--- START ---
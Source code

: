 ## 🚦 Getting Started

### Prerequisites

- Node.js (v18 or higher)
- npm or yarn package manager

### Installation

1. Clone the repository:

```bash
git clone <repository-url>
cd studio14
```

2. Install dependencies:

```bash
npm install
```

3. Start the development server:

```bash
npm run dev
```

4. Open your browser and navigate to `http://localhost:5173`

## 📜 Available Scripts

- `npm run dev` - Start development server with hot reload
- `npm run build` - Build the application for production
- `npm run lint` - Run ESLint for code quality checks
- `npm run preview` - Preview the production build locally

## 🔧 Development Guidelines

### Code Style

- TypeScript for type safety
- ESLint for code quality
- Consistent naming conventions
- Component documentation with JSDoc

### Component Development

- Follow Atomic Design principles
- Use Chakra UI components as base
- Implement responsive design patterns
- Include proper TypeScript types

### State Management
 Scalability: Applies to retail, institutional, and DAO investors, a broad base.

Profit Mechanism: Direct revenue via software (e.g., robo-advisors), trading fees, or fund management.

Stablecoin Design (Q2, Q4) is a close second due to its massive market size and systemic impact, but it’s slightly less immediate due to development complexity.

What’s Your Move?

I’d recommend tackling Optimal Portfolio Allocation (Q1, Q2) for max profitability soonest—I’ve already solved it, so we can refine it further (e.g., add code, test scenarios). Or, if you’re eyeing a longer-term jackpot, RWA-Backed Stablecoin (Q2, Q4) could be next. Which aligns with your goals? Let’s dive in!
--- END ---
* _WHAT THE TASK REQUIRES_
Look through the material above. Copy each line where the word "quality" appears.

* _ANSWER AREA_
- `npm run lint` - Run ESLint for code quality checks
- ESLint for code quality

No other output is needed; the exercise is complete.